This is a work by Sol LeWitt called Circle with Towers. It has been in place in front of the Gates computer science building on the campus of The University of Texas at Austin since 2012 as part of the university’s Landmarks public art program. (Another incarnation had been erected in New York City’s Madison Square Park in 2005; it’s no longer there now.)
When this piece came to the university campus, I did not love it. Neither did I hate it. You might say that I was confused. I looked at it and struggled with whether I would call it art or not. It almost looks like it could be any other concrete wall on campus — a place for students to sit down and rest between classes (and stare at their phones, naturally).
But now, it’s growing on me. The more I learn about LeWitt and his concepts, the more intrigued I become. I don’t always find his works to be beautiful, but the idea behind them is fascinating.
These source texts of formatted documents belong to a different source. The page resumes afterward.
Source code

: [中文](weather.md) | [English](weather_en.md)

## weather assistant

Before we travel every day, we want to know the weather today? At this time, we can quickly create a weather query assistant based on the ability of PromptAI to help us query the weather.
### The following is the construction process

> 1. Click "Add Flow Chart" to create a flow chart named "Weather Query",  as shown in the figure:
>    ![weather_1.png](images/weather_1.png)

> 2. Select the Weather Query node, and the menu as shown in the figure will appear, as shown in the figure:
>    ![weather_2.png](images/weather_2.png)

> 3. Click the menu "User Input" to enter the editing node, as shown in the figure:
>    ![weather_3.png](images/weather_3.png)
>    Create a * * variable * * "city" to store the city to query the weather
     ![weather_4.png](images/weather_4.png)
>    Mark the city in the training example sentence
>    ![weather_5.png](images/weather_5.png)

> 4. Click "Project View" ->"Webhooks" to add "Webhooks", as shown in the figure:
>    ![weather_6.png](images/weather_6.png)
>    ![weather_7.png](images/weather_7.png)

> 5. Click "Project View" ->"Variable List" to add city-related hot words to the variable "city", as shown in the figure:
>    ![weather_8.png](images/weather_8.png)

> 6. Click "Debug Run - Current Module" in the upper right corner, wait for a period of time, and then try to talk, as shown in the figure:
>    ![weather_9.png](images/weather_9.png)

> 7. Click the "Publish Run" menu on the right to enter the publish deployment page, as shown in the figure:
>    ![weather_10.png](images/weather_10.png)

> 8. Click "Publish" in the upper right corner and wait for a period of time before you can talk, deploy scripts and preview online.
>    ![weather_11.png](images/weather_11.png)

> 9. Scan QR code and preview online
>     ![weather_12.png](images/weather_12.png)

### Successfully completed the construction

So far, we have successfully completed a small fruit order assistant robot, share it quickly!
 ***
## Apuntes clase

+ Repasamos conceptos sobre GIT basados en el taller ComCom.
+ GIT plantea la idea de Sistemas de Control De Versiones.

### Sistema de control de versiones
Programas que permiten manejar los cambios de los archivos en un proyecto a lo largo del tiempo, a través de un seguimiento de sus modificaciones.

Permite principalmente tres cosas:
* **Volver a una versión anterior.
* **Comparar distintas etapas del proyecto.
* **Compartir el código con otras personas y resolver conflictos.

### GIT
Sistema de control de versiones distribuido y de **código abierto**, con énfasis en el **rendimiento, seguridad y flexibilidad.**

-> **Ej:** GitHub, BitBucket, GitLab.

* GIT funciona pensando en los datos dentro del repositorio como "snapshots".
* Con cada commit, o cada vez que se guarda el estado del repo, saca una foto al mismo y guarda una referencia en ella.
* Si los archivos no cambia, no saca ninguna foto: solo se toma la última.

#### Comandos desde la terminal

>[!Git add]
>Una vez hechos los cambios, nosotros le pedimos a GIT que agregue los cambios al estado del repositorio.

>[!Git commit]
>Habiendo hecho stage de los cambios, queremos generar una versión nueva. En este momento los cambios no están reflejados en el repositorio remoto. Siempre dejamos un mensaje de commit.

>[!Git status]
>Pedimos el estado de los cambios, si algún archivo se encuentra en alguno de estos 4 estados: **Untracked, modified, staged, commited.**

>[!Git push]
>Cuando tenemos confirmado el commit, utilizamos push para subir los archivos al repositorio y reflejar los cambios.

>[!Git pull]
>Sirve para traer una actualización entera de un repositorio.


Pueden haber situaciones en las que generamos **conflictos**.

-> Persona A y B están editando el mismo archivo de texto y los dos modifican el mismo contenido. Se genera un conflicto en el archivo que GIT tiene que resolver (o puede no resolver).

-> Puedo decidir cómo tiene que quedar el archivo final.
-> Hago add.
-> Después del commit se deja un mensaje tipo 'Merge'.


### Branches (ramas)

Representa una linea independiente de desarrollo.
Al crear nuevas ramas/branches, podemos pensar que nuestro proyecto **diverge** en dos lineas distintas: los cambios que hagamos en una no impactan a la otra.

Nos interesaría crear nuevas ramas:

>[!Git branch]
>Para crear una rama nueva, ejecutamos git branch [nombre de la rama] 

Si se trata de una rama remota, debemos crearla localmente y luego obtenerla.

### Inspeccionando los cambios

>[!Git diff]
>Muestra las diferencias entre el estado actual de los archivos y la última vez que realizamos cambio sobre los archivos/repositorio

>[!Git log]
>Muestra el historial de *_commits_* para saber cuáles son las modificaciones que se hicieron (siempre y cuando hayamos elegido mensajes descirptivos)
Idea being the operative word. LeWitt, who passed away in 2007, created the ideas for his pieces. He wrote up meticulous instructions, and other people actually built them (and continue to build them, under the supervision of his foundation). So LeWitt’s work is conceptual art. The work of art is not the finished product; the work of art is the concept.
Apparently LeWitt was adamant that those who built his concepts always be given credit, along with himself. So his works, which come in lots of different forms including wall drawings, always carry his name and the names of the people who carried them out.